ゼロトラストは単一の製品ではなく、複数の技術を組み合わせて実現します。主な機能を紹介します。

  • SWG(Secure Web Gateway)
    クラウドで社員のインターネットアクセスを一元管理・保護し、危険なサイトへのアクセスを遮断します。

  • ZTNA(Zero Trust Network Access)
    ユーザーごとに許可したアプリだけに接続を許可し、万一の侵入時も被害を最小限に抑えます。

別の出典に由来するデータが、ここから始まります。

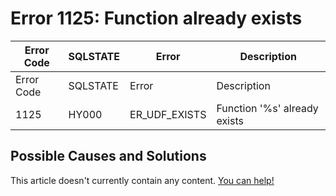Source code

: 
# Error 1125: Function already exists


| Error Code | SQLSTATE | Error | Description |
| --- | --- | --- | --- |
| Error Code | SQLSTATE | Error | Description |
| 1125 | HY000 | ER_UDF_EXISTS | Function '%s' already exists |




## Possible Causes and Solutions


This article doesn't currently contain any content. [You can help!](/en/writing-and-editing-knowledge-base-articles/)

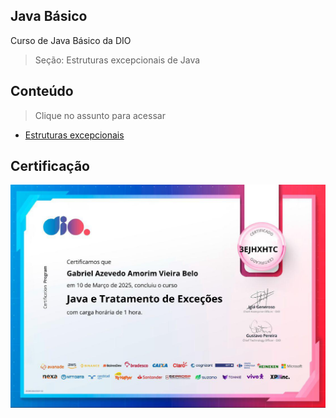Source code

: ## Java Básico

Curso de Java Básico da DIO

> Seção: Estruturas excepcionais de Java

## Conteúdo

> Clique no assunto para acessar

- [Estruturas excepcionais](src/edu/gabriel/estruturasExcepcionais)

## Certificação

![Modelo](lib/img/Estruturas-excepcionais.jpg)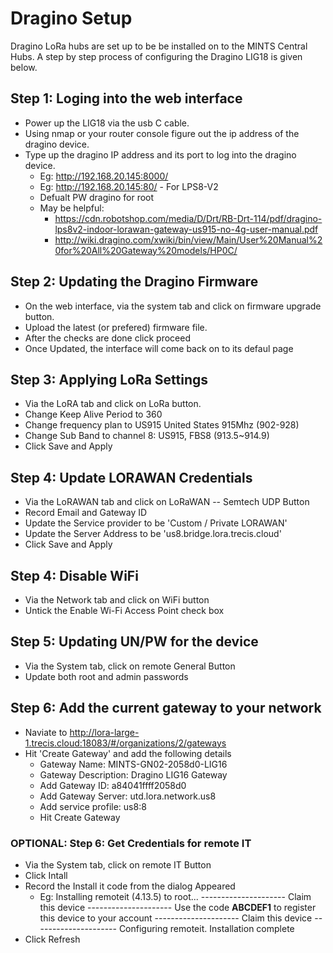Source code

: # Dragino Setup 
Dragino LoRa hubs are set up to be be installed on to the MINTS Central Hubs. A step by step process of configuring the Dragino LIG18 is given below. 

## Step 1: Loging into the web interface
- Power up the LIG18 via the usb C cable. 
- Using nmap or your router console figure out the ip address of the dragino device. 
- Type up the dragino IP address and its port to log into the dragino device.
   - Eg:    http://192.168.20.145:8000/
   - Eg:    http://192.168.20.145:80/ - For LPS8-V2  
   - Defualt PW dragino for root
   - May be helpful:
      -  https://cdn.robotshop.com/media/D/Drt/RB-Drt-114/pdf/dragino-lps8v2-indoor-lorawan-gateway-us915-no-4g-user-manual.pdf
      - http://wiki.dragino.com/xwiki/bin/view/Main/User%20Manual%20for%20All%20Gateway%20models/HP0C/

## Step 2: Updating the Dragino Firmware
- On the web interface, via the system tab and click on firmware upgrade button. 
- Upload the latest (or prefered) firmware file.
- After the checks are done click proceed
- Once Updated, the interface will come back on to its defaul page

## Step 3: Applying LoRa Settings
- Via the LoRA tab and click on LoRa button. 
- Change Keep Alive Period to 360 
- Change frequency plan to US915 United States 915Mhz (902-928)
- Change Sub Band to channel 8: US915, FBS8 (913.5~914.9)
- Click Save and Apply

## Step 4: Update LORAWAN Credentials
- Via the LoRAWAN tab and click on LoRaWAN -- Semtech UDP Button
- Record Email and Gateway ID 
- Update the Service provider to be 'Custom / Private LORAWAN'
- Update the Server Address to  be 'us8.bridge.lora.trecis.cloud'
- Click Save and Apply

## Step 4: Disable WiFi 
- Via the Network tab and click on WiFi button
- Untick the Enable Wi-Fi Access Point check box

## Step 5: Updating UN/PW for the device
- Via the System tab, click on remote General Button
- Update both root and admin passwords 


## Step 6: Add the current gateway to your network 
- Naviate to http://lora-large-1.trecis.cloud:18083/#/organizations/2/gateways
- Hit 'Create Gateway' and add the following details
   - Gateway Name: MINTS-GN02-2058d0-LIG16
   - Gateway Description: Dragino LIG16 Gateway
   - Add Gateway ID: a84041ffff2058d0
   - Add Gateway Server: utd.lora.network.us8
   - Add service profile: us8:8    
   - Hit Create Gateway


###  OPTIONAL: Step 6: Get Credentials for remote IT

- Via the System tab, click on remote IT Button
- Click Intall 
- Record the Install it code from the dialog Appeared
   - Eg: Installing remoteit (4.13.5) to root... --------------------- Claim this device --------------------- Use the code **ABCDEF1** to register this device to your account --------------------- Claim this device --------------------- Configuring remoteit. Installation complete
-  Click Refresh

  • IDaaS(Identity as a Service)
    複数クラウドサービスのID管理を統合し、シングルサインオンや多要素認証を提供します。

  • EDR / MDM
    端末の監視やウイルス対策、紛失時の対応を行います。

中堅・中小企業は「スモールスタート」がおすすめ

すべてを一度に導入する必要はありません。導入・運用負担を軽減するため、クラウド型ソリューション(例: SWGやZTNAなどを統合したサービス)を使えば、ハードウェア不要でユーザー数に応じた料金体系なので、中堅・中小企業にも適しています。

導入のステップ例

  1. 現状把握:重要データの所在や、誰がアクセスしているか整理する

  2. ID管理の強化:IDaaS等の導入、多要素認証(MFA)の徹底

  3. インターネットアクセス保護:VPN依存を減らし、SWG等で社外アクセスを防御

まとめ

ゼロトラストは「大企業だけのもの」ではありません。場所を問わず安全に働ける環境づくりは、企業の競争力向上にもつながります。

まずは「社内は安全」という思い込みを捨て、クラウド型セキュリティサービスの活用で小さく始めてみましょう。